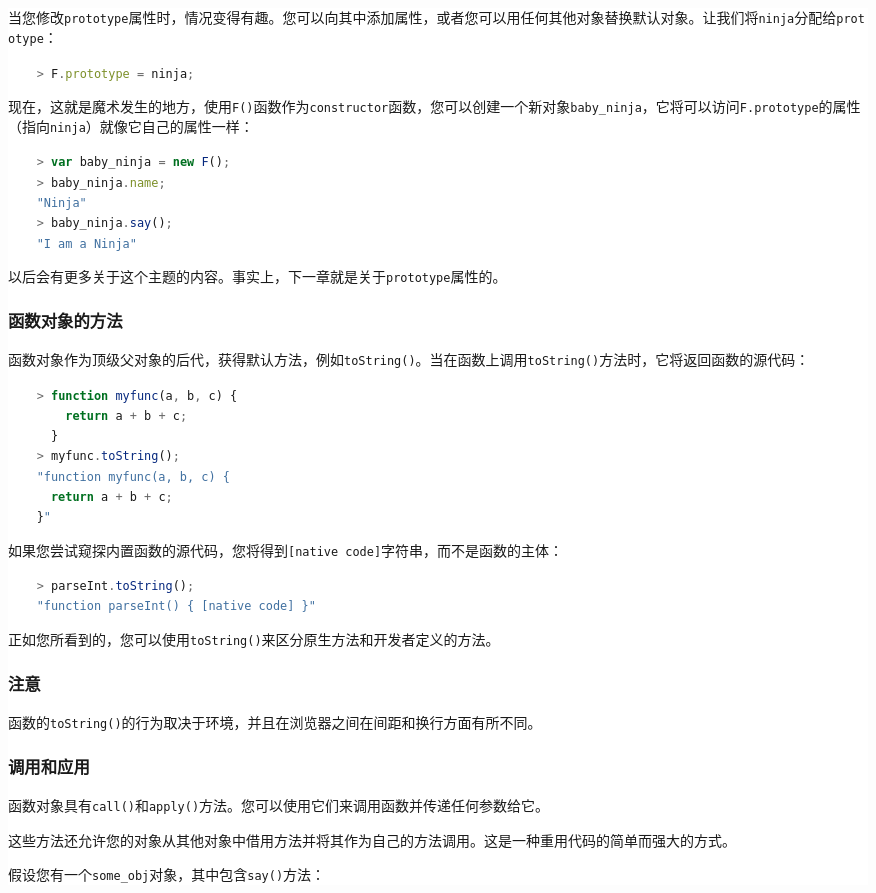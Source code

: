 当您修改`prototype`属性时，情况变得有趣。您可以向其中添加属性，或者您可以用任何其他对象替换默认对象。让我们将`ninja`分配给`prototype`：

```js
    > F.prototype = ninja; 

```

现在，这就是魔术发生的地方，使用`F()`函数作为`constructor`函数，您可以创建一个新对象`baby_ninja`，它将可以访问`F.prototype`的属性（指向`ninja`）就像它自己的属性一样：

```js
    > var baby_ninja = new F(); 
    > baby_ninja.name; 
    "Ninja" 
    > baby_ninja.say(); 
    "I am a Ninja" 

```

以后会有更多关于这个主题的内容。事实上，下一章就是关于`prototype`属性的。

### 函数对象的方法

函数对象作为顶级父对象的后代，获得默认方法，例如`toString()`。当在函数上调用`toString()`方法时，它将返回函数的源代码：

```js
    > function myfunc(a, b, c) { 
        return a + b + c; 
      } 
    > myfunc.toString(); 
    "function myfunc(a, b, c) { 
      return a + b + c; 
    }" 

```

如果您尝试窥探内置函数的源代码，您将得到`[native code]`字符串，而不是函数的主体：

```js
    > parseInt.toString(); 
    "function parseInt() { [native code] }" 

```

正如您所看到的，您可以使用`toString()`来区分原生方法和开发者定义的方法。

### 注意

函数的`toString()`的行为取决于环境，并且在浏览器之间在间距和换行方面有所不同。

### 调用和应用

函数对象具有`call()`和`apply()`方法。您可以使用它们来调用函数并传递任何参数给它。

这些方法还允许您的对象从其他对象中借用方法并将其作为自己的方法调用。这是一种重用代码的简单而强大的方式。

假设您有一个`some_obj`对象，其中包含`say()`方法：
---------------
Return all the material exactly, skipping pictures.

Source code

: 当您修改`prototype`属性时，情况变得有趣。您可以向其中添加属性，或者您可以用任何其他对象替换默认对象。让我们将`ninja`分配给`prototype`：

```js
    > F.prototype = ninja; 

```

现在，这就是魔术发生的地方，使用`F()`函数作为`constructor`函数，您可以创建一个新对象`baby_ninja`，它将可以访问`F.prototype`的属性（指向`ninja`）就像它自己的属性一样：

```js
    > var baby_ninja = new F(); 
    > baby_ninja.name; 
    "Ninja" 
    > baby_ninja.say(); 
    "I am a Ninja" 

```

以后会有更多关于这个主题的内容。事实上，下一章就是关于`prototype`属性的。

### 函数对象的方法

函数对象作为顶级父对象的后代，获得默认方法，例如`toString()`。当在函数上调用`toString()`方法时，它将返回函数的源代码：

```js
    > function myfunc(a, b, c) { 
        return a + b + c; 
      } 
    > myfunc.toString(); 
    "function myfunc(a, b, c) { 
      return a + b + c; 
    }" 

```

如果您尝试窥探内置函数的源代码，您将得到`[native code]`字符串，而不是函数的主体：

```js
    > parseInt.toString(); 
    "function parseInt() { [native code] }" 

```

正如您所看到的，您可以使用`toString()`来区分原生方法和开发者定义的方法。

### 注意

函数的`toString()`的行为取决于环境，并且在浏览器之间在间距和换行方面有所不同。

### 调用和应用

函数对象具有`call()`和`apply()`方法。您可以使用它们来调用函数并传递任何参数给它。

这些方法还允许您的对象从其他对象中借用方法并将其作为自己的方法调用。这是一种重用代码的简单而强大的方式。

假设您有一个`some_obj`对象，其中包含`say()`方法：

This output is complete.